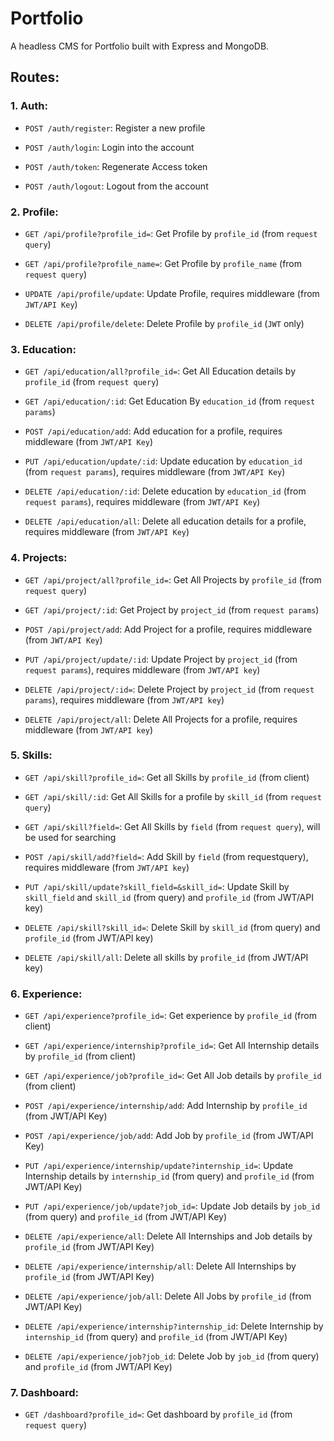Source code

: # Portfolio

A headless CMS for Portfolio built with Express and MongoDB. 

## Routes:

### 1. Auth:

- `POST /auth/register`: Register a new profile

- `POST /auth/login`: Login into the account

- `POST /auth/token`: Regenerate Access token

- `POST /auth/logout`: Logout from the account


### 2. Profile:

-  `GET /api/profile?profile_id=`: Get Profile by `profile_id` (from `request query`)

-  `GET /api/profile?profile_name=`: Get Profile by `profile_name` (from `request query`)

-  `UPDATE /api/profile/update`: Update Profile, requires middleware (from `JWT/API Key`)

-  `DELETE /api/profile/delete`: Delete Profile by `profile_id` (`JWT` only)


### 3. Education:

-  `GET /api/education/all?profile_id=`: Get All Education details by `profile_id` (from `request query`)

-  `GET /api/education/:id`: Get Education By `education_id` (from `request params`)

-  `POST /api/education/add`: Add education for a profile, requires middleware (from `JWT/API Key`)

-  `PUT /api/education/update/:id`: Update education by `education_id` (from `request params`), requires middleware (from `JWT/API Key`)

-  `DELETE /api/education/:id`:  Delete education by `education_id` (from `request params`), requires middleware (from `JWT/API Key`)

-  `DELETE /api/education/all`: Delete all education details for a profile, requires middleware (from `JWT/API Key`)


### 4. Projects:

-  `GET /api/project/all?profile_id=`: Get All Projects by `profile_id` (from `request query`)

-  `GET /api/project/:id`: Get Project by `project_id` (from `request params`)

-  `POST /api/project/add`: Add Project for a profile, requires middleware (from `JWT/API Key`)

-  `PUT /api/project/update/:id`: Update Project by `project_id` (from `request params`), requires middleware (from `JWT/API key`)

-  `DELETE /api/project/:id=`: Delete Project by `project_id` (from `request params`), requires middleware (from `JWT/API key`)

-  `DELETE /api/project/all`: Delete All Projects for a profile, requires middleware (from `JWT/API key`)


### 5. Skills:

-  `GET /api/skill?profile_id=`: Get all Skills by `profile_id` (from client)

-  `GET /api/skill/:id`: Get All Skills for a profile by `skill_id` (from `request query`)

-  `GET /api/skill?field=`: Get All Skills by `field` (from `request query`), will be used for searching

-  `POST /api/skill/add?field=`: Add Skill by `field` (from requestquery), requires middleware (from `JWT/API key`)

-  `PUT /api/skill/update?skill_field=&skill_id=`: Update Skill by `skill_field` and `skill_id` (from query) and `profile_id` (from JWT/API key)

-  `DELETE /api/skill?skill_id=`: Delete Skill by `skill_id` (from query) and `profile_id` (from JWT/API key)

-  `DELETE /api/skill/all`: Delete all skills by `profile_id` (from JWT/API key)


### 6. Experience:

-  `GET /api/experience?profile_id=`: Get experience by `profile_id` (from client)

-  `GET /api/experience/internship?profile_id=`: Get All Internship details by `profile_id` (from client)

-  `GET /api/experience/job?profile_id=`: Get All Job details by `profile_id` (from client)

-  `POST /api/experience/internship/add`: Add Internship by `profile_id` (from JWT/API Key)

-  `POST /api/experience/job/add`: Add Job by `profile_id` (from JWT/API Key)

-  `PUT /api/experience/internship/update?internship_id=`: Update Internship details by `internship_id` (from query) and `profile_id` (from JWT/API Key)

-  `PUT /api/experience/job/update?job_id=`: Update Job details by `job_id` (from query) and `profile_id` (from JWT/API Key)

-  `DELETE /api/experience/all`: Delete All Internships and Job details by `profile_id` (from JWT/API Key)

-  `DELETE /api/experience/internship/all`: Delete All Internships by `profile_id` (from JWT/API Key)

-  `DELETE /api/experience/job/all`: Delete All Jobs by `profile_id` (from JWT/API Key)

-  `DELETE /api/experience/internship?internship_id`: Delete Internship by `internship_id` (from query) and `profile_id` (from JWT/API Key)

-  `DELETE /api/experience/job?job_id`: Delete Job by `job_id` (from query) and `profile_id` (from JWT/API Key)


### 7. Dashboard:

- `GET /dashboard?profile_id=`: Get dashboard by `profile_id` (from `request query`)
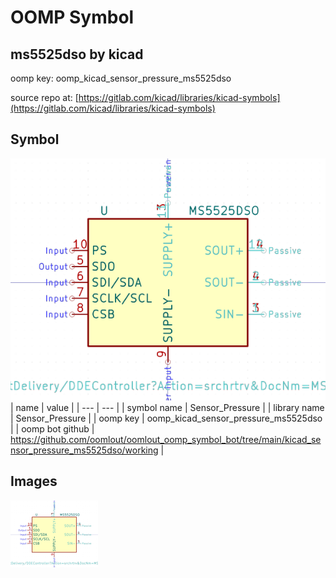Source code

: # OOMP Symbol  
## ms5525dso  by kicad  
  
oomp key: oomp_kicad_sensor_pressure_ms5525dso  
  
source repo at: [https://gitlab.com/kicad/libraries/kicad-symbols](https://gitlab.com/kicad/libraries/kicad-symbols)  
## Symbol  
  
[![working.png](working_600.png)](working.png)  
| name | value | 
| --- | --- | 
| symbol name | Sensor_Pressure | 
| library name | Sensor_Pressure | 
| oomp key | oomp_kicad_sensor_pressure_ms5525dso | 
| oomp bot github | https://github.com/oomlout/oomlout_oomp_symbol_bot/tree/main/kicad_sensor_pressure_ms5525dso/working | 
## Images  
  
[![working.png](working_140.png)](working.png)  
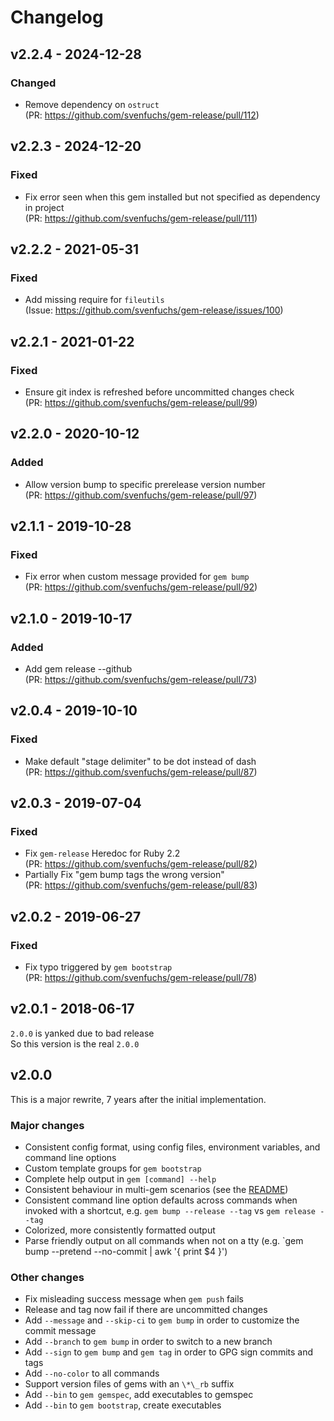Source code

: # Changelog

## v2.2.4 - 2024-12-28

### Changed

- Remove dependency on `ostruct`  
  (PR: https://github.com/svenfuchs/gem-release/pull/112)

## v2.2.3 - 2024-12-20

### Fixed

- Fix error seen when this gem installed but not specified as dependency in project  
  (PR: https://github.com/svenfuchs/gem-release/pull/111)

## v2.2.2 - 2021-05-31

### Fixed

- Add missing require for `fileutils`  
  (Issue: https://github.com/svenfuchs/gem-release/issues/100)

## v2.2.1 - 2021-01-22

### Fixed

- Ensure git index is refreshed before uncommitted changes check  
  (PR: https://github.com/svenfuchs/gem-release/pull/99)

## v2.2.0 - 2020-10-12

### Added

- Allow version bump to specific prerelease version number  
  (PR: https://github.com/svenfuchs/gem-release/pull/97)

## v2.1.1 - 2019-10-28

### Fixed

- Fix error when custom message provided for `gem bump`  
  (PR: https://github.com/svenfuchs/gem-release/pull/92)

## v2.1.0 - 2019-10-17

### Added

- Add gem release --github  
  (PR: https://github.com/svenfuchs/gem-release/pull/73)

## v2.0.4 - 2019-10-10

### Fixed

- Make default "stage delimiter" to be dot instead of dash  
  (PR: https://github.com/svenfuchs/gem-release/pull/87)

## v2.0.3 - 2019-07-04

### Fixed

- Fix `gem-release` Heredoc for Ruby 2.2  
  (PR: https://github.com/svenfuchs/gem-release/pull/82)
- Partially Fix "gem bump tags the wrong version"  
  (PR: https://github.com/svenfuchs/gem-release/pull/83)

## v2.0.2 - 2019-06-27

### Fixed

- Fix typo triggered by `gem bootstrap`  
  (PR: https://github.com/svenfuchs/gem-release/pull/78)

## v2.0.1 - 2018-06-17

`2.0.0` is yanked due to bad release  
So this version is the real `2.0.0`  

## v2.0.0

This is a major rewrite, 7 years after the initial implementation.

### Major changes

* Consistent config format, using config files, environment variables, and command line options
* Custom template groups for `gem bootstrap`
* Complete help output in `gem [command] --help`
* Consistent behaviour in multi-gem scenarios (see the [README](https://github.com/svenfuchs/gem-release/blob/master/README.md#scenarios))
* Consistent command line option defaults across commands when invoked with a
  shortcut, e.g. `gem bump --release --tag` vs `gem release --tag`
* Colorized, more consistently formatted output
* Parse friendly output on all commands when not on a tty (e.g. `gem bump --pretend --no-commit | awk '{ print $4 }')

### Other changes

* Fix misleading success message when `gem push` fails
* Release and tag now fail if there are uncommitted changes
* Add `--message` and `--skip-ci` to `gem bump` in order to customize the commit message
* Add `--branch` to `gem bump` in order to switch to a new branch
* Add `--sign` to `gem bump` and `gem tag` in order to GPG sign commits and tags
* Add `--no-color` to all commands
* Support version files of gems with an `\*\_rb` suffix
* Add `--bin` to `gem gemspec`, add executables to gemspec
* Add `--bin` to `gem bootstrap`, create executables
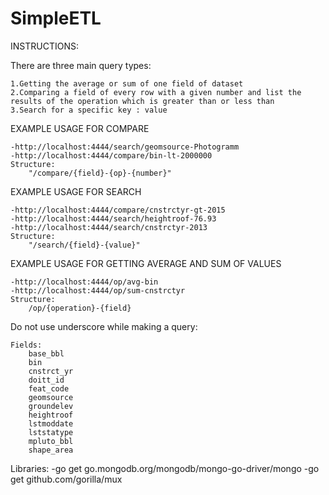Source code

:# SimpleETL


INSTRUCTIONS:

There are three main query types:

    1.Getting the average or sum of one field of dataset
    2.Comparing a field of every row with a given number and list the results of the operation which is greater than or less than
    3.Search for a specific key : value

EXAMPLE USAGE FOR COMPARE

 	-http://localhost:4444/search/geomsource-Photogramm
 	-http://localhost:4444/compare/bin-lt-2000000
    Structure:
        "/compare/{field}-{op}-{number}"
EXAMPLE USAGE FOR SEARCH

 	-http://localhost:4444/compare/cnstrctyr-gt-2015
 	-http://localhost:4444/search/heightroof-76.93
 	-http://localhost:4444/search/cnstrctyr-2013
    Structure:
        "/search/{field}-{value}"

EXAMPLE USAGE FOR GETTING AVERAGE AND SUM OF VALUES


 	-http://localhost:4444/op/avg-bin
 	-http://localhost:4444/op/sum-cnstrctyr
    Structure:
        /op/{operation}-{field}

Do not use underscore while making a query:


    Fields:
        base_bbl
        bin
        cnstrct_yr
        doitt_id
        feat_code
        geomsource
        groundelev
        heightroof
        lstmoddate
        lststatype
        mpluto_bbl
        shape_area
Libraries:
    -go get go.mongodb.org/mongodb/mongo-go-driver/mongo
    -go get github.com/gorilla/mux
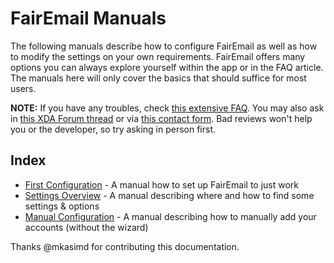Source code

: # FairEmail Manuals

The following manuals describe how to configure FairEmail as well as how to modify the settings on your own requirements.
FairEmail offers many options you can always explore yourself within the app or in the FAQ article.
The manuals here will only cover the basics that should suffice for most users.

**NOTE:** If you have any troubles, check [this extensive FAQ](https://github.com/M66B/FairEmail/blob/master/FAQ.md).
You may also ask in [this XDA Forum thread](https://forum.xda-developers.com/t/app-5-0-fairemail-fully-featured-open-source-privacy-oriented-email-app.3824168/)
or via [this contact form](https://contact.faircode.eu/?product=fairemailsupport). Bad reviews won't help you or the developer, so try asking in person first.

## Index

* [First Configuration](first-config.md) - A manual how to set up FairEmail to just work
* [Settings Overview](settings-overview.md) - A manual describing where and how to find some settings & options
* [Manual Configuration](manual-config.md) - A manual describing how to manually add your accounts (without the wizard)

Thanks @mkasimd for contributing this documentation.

[Instructions for the task] Although pictures appear among the records above, none are to be output; print exactly the lines from the line containing "symbol name | Sensor_Pressure |" through the line containing "(PR: https://github.com/svenfuchs/gem-release/pull/112)".

[Response area]
| symbol name | Sensor_Pressure | 
| library name | Sensor_Pressure | 
| oomp key | oomp_kicad_sensor_pressure_ms5525dso | 
| oomp bot github | https://github.com/oomlout/oomlout_oomp_symbol_bot/tree/main/kicad_sensor_pressure_ms5525dso/working | 
## Images  
  
[![working.png](working_140.png)](working.png)  
Source code

: # Changelog

## v2.2.4 - 2024-12-28

### Changed

- Remove dependency on `ostruct`  
  (PR: https://github.com/svenfuchs/gem-release/pull/112)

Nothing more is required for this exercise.